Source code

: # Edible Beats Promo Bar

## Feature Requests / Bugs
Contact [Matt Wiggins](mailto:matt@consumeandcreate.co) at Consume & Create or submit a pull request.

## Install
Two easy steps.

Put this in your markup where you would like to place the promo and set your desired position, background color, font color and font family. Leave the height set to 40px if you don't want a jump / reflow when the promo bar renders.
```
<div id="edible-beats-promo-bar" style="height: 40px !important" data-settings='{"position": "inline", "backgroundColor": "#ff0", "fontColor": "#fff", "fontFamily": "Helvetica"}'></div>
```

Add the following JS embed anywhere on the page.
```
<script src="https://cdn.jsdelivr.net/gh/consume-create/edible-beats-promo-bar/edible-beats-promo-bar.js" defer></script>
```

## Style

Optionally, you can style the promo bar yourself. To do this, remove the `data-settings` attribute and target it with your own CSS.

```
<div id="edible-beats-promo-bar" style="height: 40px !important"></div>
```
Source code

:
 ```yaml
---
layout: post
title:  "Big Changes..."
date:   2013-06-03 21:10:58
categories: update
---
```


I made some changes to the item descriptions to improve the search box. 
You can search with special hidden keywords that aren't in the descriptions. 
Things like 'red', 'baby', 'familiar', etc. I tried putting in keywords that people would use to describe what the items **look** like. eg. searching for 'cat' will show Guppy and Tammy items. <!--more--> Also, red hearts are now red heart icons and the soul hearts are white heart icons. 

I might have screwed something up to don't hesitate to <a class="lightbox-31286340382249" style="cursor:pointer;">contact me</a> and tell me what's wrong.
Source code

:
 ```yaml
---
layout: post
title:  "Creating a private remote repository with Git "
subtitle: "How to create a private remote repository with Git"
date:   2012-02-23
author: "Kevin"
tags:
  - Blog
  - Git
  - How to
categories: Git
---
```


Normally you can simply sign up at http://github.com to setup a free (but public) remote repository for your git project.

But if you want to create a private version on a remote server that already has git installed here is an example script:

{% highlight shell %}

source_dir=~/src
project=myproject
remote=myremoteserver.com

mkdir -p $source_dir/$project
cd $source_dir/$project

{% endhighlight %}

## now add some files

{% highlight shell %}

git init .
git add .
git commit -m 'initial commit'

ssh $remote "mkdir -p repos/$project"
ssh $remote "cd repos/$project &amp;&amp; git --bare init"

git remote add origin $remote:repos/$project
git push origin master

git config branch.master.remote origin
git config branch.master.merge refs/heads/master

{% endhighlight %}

* * * * * * * * *

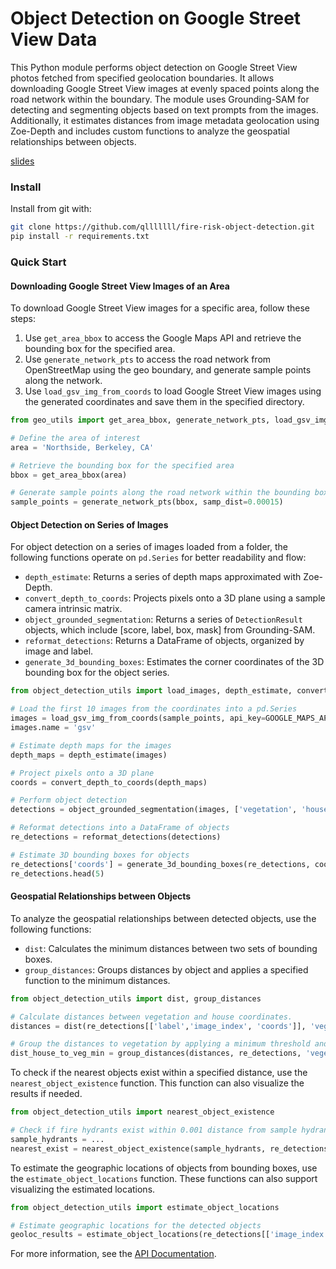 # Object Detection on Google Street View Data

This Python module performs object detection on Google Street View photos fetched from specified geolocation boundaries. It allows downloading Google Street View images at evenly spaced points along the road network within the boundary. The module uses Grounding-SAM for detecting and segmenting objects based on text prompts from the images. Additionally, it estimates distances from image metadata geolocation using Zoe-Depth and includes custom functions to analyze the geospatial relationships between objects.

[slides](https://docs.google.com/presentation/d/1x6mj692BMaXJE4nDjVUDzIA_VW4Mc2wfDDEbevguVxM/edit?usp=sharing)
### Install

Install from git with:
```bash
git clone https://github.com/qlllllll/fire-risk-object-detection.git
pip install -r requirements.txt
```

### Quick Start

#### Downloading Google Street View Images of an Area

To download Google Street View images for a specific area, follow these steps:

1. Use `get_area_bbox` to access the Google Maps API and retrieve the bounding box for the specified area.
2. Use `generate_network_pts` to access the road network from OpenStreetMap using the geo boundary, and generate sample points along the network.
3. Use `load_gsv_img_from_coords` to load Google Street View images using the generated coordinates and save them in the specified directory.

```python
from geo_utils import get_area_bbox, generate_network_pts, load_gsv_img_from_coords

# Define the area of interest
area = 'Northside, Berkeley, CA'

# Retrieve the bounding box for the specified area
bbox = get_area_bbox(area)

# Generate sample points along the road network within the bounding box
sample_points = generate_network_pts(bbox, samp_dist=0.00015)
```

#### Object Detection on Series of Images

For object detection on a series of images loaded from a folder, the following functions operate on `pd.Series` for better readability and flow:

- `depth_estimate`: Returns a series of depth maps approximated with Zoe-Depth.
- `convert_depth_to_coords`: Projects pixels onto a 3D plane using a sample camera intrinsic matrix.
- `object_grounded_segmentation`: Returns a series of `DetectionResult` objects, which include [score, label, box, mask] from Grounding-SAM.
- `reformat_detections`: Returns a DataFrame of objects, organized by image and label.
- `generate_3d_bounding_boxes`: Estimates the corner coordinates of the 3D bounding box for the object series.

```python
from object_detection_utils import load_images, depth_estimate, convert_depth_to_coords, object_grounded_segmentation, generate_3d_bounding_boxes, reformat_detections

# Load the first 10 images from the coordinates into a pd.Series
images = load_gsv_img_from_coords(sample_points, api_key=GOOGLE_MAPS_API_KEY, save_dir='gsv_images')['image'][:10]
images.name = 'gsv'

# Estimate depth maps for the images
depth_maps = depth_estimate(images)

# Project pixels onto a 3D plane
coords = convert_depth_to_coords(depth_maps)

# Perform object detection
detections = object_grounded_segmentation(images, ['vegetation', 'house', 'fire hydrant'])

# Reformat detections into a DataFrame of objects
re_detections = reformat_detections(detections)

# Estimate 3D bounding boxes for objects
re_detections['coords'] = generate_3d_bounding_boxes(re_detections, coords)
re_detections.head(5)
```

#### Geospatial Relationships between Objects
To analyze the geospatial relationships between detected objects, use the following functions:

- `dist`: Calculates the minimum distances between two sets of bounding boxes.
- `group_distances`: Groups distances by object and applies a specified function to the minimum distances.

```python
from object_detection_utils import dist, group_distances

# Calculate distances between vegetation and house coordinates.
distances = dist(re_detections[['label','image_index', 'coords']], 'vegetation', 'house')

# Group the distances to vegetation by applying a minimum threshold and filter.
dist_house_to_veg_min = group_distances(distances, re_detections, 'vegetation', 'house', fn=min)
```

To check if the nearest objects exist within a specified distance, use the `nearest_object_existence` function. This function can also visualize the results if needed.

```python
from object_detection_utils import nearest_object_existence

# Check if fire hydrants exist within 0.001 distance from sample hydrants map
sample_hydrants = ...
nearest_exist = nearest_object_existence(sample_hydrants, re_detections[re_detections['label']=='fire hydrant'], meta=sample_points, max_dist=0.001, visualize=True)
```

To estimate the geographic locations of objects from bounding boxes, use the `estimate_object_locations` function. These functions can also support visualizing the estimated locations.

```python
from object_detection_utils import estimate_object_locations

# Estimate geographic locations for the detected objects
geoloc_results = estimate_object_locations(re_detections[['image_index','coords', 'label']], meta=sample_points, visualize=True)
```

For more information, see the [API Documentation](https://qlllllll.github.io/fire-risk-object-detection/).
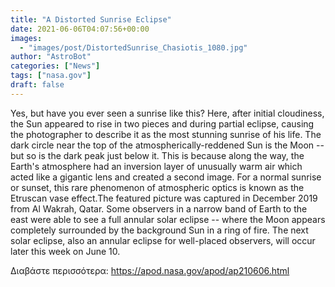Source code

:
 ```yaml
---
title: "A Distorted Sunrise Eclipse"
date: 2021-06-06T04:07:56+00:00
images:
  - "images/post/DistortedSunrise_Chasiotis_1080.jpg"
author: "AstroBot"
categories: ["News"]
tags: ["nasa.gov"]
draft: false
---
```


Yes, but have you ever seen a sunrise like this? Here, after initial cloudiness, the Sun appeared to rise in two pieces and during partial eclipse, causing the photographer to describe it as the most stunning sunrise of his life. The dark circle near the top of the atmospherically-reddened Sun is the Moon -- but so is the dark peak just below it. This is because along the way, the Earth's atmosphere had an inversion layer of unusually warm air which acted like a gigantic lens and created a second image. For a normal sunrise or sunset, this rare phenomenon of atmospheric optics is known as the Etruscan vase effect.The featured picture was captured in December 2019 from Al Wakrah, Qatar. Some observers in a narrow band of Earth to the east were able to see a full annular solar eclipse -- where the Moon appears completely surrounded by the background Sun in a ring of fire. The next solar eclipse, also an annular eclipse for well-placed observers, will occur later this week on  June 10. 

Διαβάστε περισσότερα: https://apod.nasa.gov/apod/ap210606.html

* * * * * * * * *

What this task involves >> Say how many lines in the records contain the string "qlllllll", and say nothing else.

Answer >> 2